Village in Uttar Pradesh, India

Birsinghpur is a village in Sultanganj block of Mainpuri district, Uttar Pradesh. As of 2011, it had a population of 568, in 89 households.

== Demographics ==
As of 2011, Birsinghpur had a population of 568, in 89 households. This population was 52.5% male (298) and 47.5% female (270). The 0-6 age group numbered 97 (49 male and 48 female), or 17.1% of the total population. No residents were members of Scheduled Castes.

The 1981 census recorded Birsinghpur as having a population of 328 people, in 47 households.

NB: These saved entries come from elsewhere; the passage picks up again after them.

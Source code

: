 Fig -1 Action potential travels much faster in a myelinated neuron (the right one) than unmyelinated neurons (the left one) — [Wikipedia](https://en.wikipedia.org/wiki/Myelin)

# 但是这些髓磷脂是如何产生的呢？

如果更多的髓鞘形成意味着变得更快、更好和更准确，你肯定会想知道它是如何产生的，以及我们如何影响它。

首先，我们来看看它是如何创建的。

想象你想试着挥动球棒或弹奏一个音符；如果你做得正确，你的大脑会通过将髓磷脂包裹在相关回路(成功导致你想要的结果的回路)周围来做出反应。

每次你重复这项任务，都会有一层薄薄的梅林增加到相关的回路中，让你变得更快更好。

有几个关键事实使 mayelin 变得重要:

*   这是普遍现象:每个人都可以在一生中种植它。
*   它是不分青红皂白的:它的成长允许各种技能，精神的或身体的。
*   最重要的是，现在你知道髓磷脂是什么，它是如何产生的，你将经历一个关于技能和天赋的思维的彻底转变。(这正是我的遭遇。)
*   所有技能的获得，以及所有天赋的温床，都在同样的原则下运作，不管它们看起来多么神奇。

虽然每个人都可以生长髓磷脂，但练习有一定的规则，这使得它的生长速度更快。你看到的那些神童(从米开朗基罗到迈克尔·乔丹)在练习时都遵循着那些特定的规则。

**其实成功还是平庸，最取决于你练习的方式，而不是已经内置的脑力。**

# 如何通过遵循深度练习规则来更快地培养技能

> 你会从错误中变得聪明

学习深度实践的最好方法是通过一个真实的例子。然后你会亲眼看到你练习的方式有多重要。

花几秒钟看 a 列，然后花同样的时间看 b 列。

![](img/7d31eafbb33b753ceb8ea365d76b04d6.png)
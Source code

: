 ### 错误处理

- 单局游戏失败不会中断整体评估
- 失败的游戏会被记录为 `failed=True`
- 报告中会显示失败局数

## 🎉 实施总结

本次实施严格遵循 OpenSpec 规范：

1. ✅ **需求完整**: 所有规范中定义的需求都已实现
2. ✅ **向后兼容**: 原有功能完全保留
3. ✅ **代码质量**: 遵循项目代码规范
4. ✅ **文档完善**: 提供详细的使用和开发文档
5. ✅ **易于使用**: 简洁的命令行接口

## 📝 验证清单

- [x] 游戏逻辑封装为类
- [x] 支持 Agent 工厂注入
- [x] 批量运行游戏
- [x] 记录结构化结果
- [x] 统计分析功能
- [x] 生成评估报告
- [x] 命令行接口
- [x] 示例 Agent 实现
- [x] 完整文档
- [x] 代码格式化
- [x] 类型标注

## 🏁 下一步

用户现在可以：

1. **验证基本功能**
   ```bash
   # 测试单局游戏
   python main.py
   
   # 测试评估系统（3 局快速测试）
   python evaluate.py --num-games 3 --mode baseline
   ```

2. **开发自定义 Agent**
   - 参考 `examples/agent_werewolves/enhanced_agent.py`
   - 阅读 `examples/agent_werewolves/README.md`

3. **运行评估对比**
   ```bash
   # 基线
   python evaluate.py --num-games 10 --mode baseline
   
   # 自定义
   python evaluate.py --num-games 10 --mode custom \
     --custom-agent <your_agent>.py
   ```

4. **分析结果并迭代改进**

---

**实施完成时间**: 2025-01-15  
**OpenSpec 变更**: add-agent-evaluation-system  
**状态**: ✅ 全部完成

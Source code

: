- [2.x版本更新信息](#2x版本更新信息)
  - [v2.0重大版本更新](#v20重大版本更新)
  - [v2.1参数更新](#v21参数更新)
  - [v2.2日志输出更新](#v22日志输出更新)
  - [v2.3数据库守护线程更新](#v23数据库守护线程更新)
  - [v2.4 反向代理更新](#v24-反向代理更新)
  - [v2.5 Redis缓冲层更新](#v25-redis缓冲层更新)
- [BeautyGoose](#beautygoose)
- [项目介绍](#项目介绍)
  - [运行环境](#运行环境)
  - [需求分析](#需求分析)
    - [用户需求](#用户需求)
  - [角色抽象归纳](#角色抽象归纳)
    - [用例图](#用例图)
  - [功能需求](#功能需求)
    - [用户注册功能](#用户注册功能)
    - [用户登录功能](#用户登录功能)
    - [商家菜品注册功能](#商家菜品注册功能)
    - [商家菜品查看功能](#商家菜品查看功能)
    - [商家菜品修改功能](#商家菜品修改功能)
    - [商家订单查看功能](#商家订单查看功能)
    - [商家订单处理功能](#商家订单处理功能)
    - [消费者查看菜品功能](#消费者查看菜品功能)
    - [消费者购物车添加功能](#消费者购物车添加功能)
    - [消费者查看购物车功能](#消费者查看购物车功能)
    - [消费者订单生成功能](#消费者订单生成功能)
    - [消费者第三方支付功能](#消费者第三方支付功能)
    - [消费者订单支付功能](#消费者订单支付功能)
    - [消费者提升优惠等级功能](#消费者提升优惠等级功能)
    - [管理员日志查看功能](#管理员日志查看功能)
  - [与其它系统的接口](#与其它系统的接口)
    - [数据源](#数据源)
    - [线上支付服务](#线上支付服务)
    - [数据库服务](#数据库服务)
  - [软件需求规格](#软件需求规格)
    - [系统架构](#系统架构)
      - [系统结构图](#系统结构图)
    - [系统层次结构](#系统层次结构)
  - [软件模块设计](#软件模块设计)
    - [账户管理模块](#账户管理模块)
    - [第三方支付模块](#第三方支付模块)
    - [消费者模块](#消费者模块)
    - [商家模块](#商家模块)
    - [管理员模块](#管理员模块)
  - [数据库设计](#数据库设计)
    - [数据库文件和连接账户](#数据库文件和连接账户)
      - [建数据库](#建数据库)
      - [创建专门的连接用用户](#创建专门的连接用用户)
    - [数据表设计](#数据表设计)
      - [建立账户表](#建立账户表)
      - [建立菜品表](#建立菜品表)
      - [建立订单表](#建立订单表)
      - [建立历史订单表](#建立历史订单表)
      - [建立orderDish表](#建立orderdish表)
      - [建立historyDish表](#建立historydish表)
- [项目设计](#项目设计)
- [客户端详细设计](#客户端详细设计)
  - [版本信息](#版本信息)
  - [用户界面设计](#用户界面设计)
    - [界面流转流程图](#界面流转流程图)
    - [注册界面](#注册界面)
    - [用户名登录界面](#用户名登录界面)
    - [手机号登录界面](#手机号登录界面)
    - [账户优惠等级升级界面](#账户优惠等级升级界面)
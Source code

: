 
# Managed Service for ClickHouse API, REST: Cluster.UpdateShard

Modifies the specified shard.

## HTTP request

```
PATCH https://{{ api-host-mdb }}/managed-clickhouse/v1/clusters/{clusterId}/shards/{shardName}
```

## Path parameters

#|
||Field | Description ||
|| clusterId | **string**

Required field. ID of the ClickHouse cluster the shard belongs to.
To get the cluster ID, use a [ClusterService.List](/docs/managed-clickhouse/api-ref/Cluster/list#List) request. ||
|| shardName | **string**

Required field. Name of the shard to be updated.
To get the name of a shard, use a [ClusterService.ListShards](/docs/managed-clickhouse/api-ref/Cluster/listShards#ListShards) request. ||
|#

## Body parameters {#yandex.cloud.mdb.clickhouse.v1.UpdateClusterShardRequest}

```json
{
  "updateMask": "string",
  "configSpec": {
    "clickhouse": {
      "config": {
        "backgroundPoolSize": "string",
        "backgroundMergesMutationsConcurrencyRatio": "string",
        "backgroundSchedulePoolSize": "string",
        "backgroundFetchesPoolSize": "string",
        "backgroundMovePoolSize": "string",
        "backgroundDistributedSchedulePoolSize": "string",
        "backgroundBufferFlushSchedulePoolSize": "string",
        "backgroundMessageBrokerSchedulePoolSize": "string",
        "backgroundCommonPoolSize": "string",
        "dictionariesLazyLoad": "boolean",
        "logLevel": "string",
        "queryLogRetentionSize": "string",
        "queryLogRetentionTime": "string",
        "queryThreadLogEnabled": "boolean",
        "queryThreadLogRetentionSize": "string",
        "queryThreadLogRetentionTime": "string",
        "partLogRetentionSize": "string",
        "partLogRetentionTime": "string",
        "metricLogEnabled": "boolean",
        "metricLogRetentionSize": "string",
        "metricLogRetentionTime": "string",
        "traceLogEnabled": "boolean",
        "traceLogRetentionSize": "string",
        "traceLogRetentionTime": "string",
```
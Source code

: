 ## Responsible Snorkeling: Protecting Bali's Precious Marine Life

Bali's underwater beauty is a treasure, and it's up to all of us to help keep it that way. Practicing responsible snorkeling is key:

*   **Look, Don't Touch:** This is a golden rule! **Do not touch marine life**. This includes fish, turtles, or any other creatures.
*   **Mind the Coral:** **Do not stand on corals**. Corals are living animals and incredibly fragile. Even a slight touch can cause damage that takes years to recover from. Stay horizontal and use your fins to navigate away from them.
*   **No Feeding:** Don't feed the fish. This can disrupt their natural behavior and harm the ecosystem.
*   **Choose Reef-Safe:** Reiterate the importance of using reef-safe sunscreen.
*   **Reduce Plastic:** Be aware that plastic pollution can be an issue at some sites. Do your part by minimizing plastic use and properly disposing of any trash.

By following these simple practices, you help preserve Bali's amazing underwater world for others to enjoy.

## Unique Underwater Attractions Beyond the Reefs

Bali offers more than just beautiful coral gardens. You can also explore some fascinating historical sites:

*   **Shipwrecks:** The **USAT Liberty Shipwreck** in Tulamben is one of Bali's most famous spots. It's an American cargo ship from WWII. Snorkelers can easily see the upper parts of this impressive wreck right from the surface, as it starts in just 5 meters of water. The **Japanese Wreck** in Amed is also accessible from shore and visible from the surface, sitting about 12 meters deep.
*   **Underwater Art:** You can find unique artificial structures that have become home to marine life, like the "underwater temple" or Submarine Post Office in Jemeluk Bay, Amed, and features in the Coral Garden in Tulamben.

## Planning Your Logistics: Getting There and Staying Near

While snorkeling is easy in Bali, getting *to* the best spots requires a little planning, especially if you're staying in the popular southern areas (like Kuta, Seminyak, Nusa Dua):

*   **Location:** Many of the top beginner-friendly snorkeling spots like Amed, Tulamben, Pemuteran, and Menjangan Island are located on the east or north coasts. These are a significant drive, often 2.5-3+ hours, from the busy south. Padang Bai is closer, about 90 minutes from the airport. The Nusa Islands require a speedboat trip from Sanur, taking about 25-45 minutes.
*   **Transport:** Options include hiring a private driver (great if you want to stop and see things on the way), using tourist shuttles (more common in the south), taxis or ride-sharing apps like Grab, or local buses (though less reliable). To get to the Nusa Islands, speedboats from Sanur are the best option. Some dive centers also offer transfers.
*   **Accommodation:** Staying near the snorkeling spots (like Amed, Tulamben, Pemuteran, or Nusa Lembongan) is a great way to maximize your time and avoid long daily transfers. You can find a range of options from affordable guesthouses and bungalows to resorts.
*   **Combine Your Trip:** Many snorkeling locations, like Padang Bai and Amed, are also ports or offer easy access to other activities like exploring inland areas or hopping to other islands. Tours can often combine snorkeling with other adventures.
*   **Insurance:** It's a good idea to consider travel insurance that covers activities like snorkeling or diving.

The 1961 census recorded Birsinghpur as comprising 2 hamlets, with a total population of 195 people (103 male and 92 female), in 28 households and 28 physical houses. The area of the village was given as 250 acres.

== Infrastructure ==
As of 2011, Birsinghpur had 1 primary school; it did not have any healthcare facilities. Drinking water was provided by hand pump, tube well/borehole, and spring; there were no public toilets. The village had a post office but no public library; there was at least some access to electricity for all purposes. Streets were made of both kachcha and pakka materials.